# Vu’s Views: Math at PCS

October 16, 2017

One day, I got frustrated at a math problem that I should have known how to do. Instead of figuring out how to do it, I wrote this to vent frustration. Then I solved the problem.

Pre Algebra

Welcome to Pre Algebra. We’re going to let “x” be any number, and you have to figure out what it is. It could be anything from 1.3512982 (my GPA) to 450 (my SAT score) or anything between, or beyond. FIND X. NOW. DO IT.

Sample problem:

Solve for x

x = x + 1;

Algebra 1

Now we’re going to add another letter, “y”, just to make you twice as irritated. You can’t just find x *and *y in the same equation! When you’re done, you’ll still have x’s and y’s! Isn’t math fun!

Sample problem:

Put into y = mx+b form:

7x + 4y = 10

(You don’t see a “b”? Too bad).

Geo— Oh wait. PCS does it backwards. ¯\_(ツ)_/¯

Algebra 2

Now we’re going to add another letter, “z”, just to make you three times as irritated. We’ve given up on actual answers and numbers, and we’re going to make you solve these nightmarish things called Systems of Equations. You’ll finish with numbers, but it might take a few hours to finish the problem.

Sample problem:

Solve for x, y, and z. You have 30 seconds to complete the task.

3x + 5y + 7z = 8

2x + y + 9z = 5

3x + 4z = 23 ( ͡° ͜ʖ ͡°)

Geom— BUT WAIT, THERE’S MORE FROM ALGEBRA 2

Now you get a bonus letter with Algebra 2 called “i”. It’s an imaginary number (just like my grades).
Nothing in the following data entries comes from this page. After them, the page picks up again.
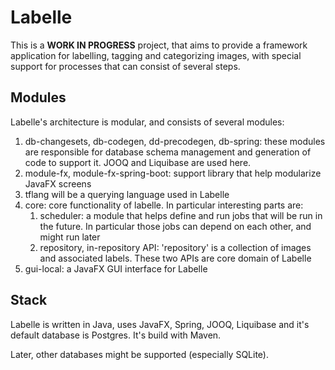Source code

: # Labelle

This is a **WORK IN PROGRESS** project, that aims to provide a framework application for labelling, tagging and categorizing images, with special support for processes that can consist of several steps.

## Modules

Labelle's architecture is modular, and consists of several modules:

1. db-changesets, db-codegen, dd-precodegen, db-spring: these modules are responsible for database schema management and generation of code to support it. JOOQ and Liquibase are used here.
2. module-fx, module-fx-spring-boot: support library that help modularize JavaFX screens
3. tflang will be a querying language used in Labelle
4. core: core functionality of labelle. In particular interesting parts are:
    1. scheduler: a module that helps define and run jobs that will be run in the future. In particular those jobs can depend on each other, and might run later
   2. repository, in-repository API: 'repository' is a collection of images and associated labels. These two APIs are core domain of Labelle
5. gui-local: a JavaFX GUI interface for Labelle

## Stack

Labelle is written in Java, uses JavaFX, Spring, JOOQ, Liquibase and it's default database is Postgres. It's build with Maven.

Later, other databases might be supported (especially SQLite).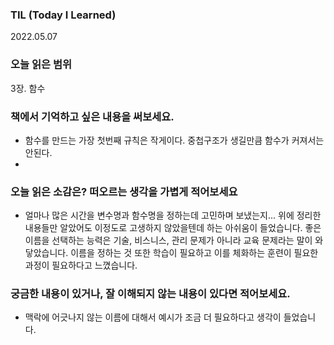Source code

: 

### TIL (Today I Learned)

2022.05.07

### 오늘 읽은 범위

3장. 함수

### 책에서 기억하고 싶은 내용을 써보세요.

- 함수를 만드는 가장 첫번째 규칙은 작게이다. 중첩구조가 생길만큼 함수가 커져서는 안된다.
- 

### 오늘 읽은 소감은? 떠오르는 생각을 가볍게 적어보세요

- 얼마나 많은 시간을 변수명과 함수명을 정하는데 고민하며 보냈는지... 위에 정리한 내용들만 알았어도 이정도로 고생하지 않았을텐데 하는 아쉬움이 들었습니다. 좋은 이름을 선택하는 능력은 기술, 비스니스, 관리 문제가 아니라 교육 문제라는 말이 와닿았습니다. 이름을 정하는 것 또한 학습이 필요하고 이를 체화하는 훈련이 필요한 과정이 필요하다고 느꼈습니다.

### 궁금한 내용이 있거나, 잘 이해되지 않는 내용이 있다면 적어보세요.

- 맥락에 어긋나지 않는 이름에 대해서 예시가 조금 더 필요하다고 생각이 들었습니다.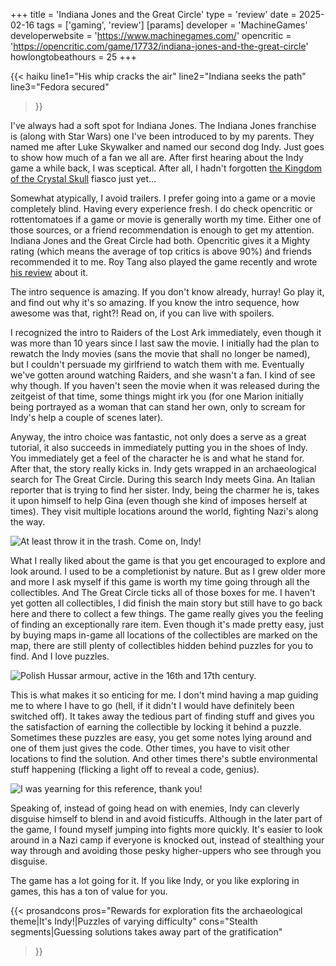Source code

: +++
title = 'Indiana Jones and the Great Circle'
type = 'review'
date = 2025-02-16
tags = ['gaming', 'review']
[params]
    developer = 'MachineGames'
    developerwebsite = 'https://www.machinegames.com/'
    opencritic = 'https://opencritic.com/game/17732/indiana-jones-and-the-great-circle'
    howlongtobeathours = 25
+++

{{< haiku 
    line1="His whip cracks the air"
    line2="Indiana seeks the path"
    line3="Fedora secured"
>}}

I've always had a soft spot for Indiana Jones. The Indiana Jones franchise is (along with Star Wars) one I've been introduced to by my parents. They named me after Luke Skywalker and named our second dog Indy. Just goes to show how much of a fan we all are. After first hearing about the Indy game a while back, I was sceptical. After all, I hadn't forgotten [the Kingdom of the Crystal Skull](https://www.rottentomatoes.com/m/indiana_jones_and_the_kingdom_of_the_crystal_skull) fiasco just yet... 

Somewhat atypically, I avoid trailers. I prefer going into a game or a movie completely blind. Having every experience fresh. I do check opencritic or rottentomatoes if a game or movie is generally worth my time. Either one of those sources, or a friend recommendation is enough to get my attention. Indiana Jones and the Great Circle had both. Opencritic gives it a Mighty rating (which means the average of top critics is above 90%) ánd friends recommended it to me. Roy Tang also played the game recently and wrote [his review](https://roytang.net/2025/01/indiana-jones-great-circle/) about it.

The intro sequence is amazing. If you don't know already, hurray! Go play it, and find out why it's so amazing. If you know the intro sequence, how awesome was that, right?! Read on, if you can live with spoilers.

I recognized the intro to Raiders of the Lost Ark immediately, even though it was more than 10 years since I last saw the movie. I initially had the plan to rewatch the Indy movies (sans the movie that shall no longer be named), but I couldn't persuade my girlfriend to watch them with me. Eventually we've gotten around watching Raiders, and she wasn't a fan. I kind of see why though. If you haven't seen the movie when it was released during the zeitgeist of that time, some things might irk you (for one Marion initially being portrayed as a woman that can stand her own, only to scream for Indy's help a couple of scenes later).

Anyway, the intro choice was fantastic, not only does a serve as a great tutorial, it also succeeds in immediately putting you in the shoes of Indy. You immediately get a feel of the character he is and what he stand for. After that, the story really kicks in. Indy gets wrapped in an archaeological search for The Great Circle. During this search Indy meets Gina. An Italian reporter that is trying to find her sister. Indy, being the charmer he is, takes it upon himself to help Gina (even though she kind of imposes herself at times). They visit multiple locations around the world, fighting Nazi's along the way.

![At least throw it in the trash. Come on, Indy!](dont-just-leave-an-eaten-apple.png)

What I really liked about the game is that you get encouraged to explore and look around. I used to be a completionist by nature. But as I grew older more and more I ask myself if this game is worth my time going through all the collectibles. And The Great Circle ticks all of those boxes for me. I haven't yet gotten all collectibles, I did finish the main story but still have to go back here and there to collect a few things. The game really gives you the feeling of finding an exceptionally rare item. Even though it's made pretty easy, just by buying maps in-game all locations of the collectibles are marked on the map, there are still plenty of collectibles hidden behind puzzles for you to find. And I love puzzles. 

![Polish Hussar armour, active in the 16th and 17th century.](historically-accurate-armour.png)

This is what makes it so enticing for me. I don't mind having a map guiding me to where I have to go (hell, if it didn't I would have definitely been switched off). It takes away the tedious part of finding stuff and gives you the satisfaction of earning the collectible by locking it behind a puzzle. Sometimes these puzzles are easy, you get some notes lying around and one of them just gives the code. Other times, you have to visit other locations to find the solution. And other times there's subtle environmental stuff happening (flicking a light off to reveal a code, genius). 

![I was yearning for this reference, thank you!](fine-leather-jackets.png)

Speaking of, instead of going head on with enemies, Indy can cleverly disguise himself to blend in and avoid fisticuffs. Although in the later part of the game, I found myself jumping into fights more quickly. It's easier to look around in a Nazi camp if everyone is knocked out, instead of stealthing your way through and avoiding those pesky higher-uppers who see through you disguise. 

The game has a lot going for it. If you like Indy, or you like exploring in games, this has a ton of value for you. 

{{< prosandcons
    pros="Rewards for exploration fits the archaeological theme|It's Indy!|Puzzles of varying difficulty"
    cons="Stealth segments|Guessing solutions takes away part of the gratification"
>}}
Even though it’s imaginary, you still get a *real* 0% unless you pass the standards quiz.

Geometry

Are you prepared to use every single letter in the alphabet? No you aren’t! Now we get to use *Greek* letters! It’s *literally* Greek! Here is theta. It’s exactly like a crossed out zero. We use it to represent angles because we (old dead white mathematicians) like Greek! Why don’t we use the letter “a” for angle? Precedent.

Sample problem:

In a right triangle, with side lengths 3, 4, and 5, what is the measure of the smallest angle?

Precalculus

Do you like writing numbers on straight lines? TOO BAD. Now you have the opportunity to write numbers in little grids, and use more letters! We use “n” and “m” because they look *really *alike and we want you to get better handwriting. These are called matrices. You also get to graph lines that depend on a hidden variable. These are called parametric equations. No more y = mx + b;

Sample problem:

Sketch: x(t) = sin(t) + t, y(t) = 5t + 7

AP Calculus

Have you scoured the internet for every single possible alphabet possible and memorized all the letters? Guess what? We *invented* new symbols just for you in calculus! There’s a squiggle that we use for integration. As a general rule of thumb, integration mean mathematical pain.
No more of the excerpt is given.